**Input material:**
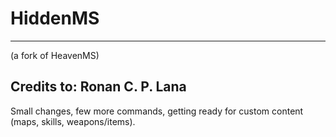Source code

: # HiddenMS
---
(a fork of HeavenMS)

## Credits to: Ronan C. P. Lana



Small changes, few more commands, getting ready for custom content (maps, skills, weapons/items).


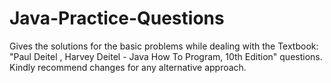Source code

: # Java-Practice-Questions

Gives the solutions for the basic problems while dealing with the Textbook: "Paul Deitel , Harvey Deitel - Java How To Program, 10th Edition" questions. Kindly recommend changes for any alternative approach.
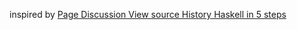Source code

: inspired by [Page Discussion View source History Haskell in 5 steps](https://wiki.haskell.org/Haskell_in_5_steps)
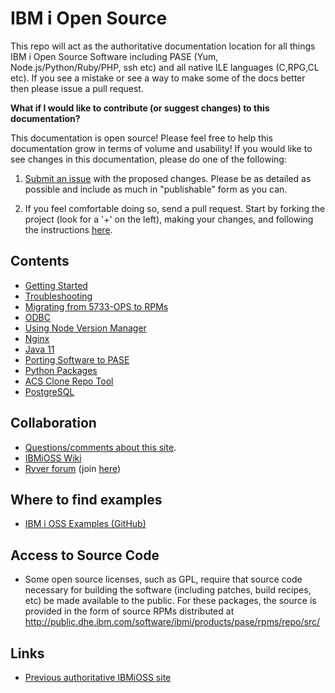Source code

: 
# IBM i Open Source

This repo will act as the authoritative documentation location for all things
IBM i Open Source Software including PASE (Yum, Node.js/Python/Ruby/PHP, ssh etc)
and all native ILE languages (C,RPG,CL etc).  If you see a mistake or see a way
to make some of the docs better then please issue a pull request.

**What if I would like to contribute (or suggest changes) to this documentation?**

This documentation is open source! Please feel free to help this documentation
grow in terms of volume and usability! If you would like to see changes in this
documentation, please do one of the following:

1. [Submit an issue](https://bitbucket.org/ibmi/opensource/issues/new) with the
  proposed changes. Please be as detailed as possible and include as much in
  "publishable" form as you can.

1. If you feel comfortable doing so, send a pull request. Start by forking the
  project (look for a '+' on the left), making your changes, and following the instructions
  [here](https://confluence.atlassian.com/bitbucket/create-a-pull-request-to-merge-your-change-774243413.html).

## Contents

- [Getting Started](yum/README.md)
- [Troubleshooting](troubleshooting/README.md)
- [Migrating from 5733-OPS to RPMs](troubleshooting/5733OPS_MIGRATION.md)
- [ODBC](odbc/README.md)
- [Using Node Version Manager](nvm/README.md)
- [Nginx](nginx.md)
- [Java 11](java11/JAVA11_EARLY_ACCESS.md)
- [Porting Software to PASE](porting/README.md)
- [Python Packages](PYTHON_PKGS_GUIDE.md)
- [ACS Clone Repo Tool](acscloner/README.md)
- [PostgreSQL](postgresql.md)

## Collaboration

- [Questions/comments about this site](https://bitbucket.org/ibmi/opensource/issues).
- [IBMiOSS Wiki](https://bitbucket.org/ibmi/opensource/wiki/Home)
- [Ryver forum](http://ibm.biz/ibmioss-chat) (join [here](http://ibm.biz/ibmioss-chat-join))

## Where to find examples

- [IBM i OSS Examples (GitHub)](http://github.com/IBM/ibmi-oss-examples)

## Access to Source Code
- Some open source licenses, such as GPL, require that source code necessary for building the software (including patches, build recipes, etc) be made available to the public. For these packages, the source is provided in the form of source RPMs distributed at http://public.dhe.ibm.com/software/ibmi/products/pase/rpms/repo/src/

## Links

- [Previous authoritative IBMiOSS site](https://www.ibm.com/developerworks/community/wikis/home?lang=en#!/wiki/IBM%20i%20Technology%20Updates/page/Open%20Source%20Technologies)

**Task description:** Reproduce the data above line for line, from its first line through the line containing "to make some", both ends included, with the pictures omitted and nothing more.

**Output of the exercise:**
Source code

: # HiddenMS
---
(a fork of HeavenMS)

## Credits to: Ronan C. P. Lana



Small changes, few more commands, getting ready for custom content (maps, skills, weapons/items).


Source code

: # Java-Practice-Questions

Gives the solutions for the basic problems while dealing with the Textbook: "Paul Deitel , Harvey Deitel - Java How To Program, 10th Edition" questions. Kindly recommend changes for any alternative approach.
Source code

: inspired by [Page Discussion View source History Haskell in 5 steps](https://wiki.haskell.org/Haskell_in_5_steps)
Source code

: 
# IBM i Open Source

This repo will act as the authoritative documentation location for all things
IBM i Open Source Software including PASE (Yum, Node.js/Python/Ruby/PHP, ssh etc)
and all native ILE languages (C,RPG,CL etc).  If you see a mistake or see a way
to make some of the docs better then please issue a pull request.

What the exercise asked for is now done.